SUPPLIED RECORDS -
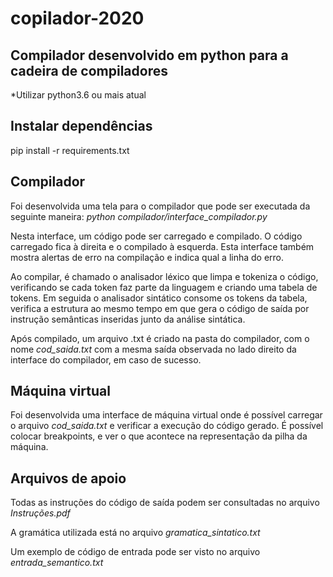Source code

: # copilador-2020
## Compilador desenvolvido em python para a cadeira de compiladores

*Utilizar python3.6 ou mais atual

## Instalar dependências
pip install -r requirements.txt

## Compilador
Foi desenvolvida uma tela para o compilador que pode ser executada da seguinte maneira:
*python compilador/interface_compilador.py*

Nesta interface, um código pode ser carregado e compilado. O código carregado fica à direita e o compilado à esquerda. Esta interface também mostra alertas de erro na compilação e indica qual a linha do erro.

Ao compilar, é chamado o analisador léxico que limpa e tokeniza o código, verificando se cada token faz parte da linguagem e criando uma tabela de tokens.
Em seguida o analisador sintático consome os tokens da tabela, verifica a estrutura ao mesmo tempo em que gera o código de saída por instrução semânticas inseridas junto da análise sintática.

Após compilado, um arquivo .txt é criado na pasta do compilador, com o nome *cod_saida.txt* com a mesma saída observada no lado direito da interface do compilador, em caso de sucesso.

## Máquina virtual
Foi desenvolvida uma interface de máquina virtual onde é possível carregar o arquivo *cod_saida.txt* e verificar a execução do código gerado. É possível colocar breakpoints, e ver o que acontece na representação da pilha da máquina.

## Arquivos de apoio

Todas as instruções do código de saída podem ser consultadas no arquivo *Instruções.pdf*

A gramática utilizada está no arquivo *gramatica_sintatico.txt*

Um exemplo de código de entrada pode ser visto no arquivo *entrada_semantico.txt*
--
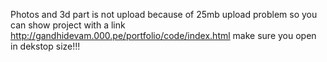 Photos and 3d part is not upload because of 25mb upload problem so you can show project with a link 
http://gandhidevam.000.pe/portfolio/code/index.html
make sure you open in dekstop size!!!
---
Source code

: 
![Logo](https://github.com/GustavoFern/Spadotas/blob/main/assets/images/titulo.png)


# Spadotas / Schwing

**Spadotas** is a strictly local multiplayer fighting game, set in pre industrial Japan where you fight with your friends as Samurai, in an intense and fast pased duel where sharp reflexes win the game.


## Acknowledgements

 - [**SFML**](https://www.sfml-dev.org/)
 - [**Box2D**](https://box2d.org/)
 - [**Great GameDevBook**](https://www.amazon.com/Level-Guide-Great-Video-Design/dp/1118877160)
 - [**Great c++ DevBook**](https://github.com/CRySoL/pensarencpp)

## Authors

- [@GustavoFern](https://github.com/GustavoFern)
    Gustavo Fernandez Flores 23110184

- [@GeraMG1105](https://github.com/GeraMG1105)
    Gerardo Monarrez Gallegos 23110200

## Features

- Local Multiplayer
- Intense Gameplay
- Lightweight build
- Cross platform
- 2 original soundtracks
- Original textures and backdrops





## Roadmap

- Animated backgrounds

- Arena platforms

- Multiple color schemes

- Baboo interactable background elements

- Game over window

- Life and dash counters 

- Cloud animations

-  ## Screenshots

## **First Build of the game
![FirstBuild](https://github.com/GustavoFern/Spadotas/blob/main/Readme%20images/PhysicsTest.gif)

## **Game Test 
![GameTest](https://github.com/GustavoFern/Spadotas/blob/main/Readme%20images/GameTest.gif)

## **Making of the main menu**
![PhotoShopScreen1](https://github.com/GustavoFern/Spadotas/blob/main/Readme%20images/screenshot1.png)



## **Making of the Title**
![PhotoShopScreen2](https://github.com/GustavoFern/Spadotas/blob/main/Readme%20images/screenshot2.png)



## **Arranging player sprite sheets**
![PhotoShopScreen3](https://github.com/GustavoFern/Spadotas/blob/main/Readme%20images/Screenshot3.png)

AIM OF THE EXERCISE -
Copy out every line of the records that the string "tokens" appears in.

RESULT FOR THIS TASK -
Ao compilar, é chamado o analisador léxico que limpa e tokeniza o código, verificando se cada token faz parte da linguagem e criando uma tabela de tokens.
Em seguida o analisador sintático consome os tokens da tabela, verifica a estrutura ao mesmo tempo em que gera o código de saída por instrução semânticas inseridas junto da análise sintática.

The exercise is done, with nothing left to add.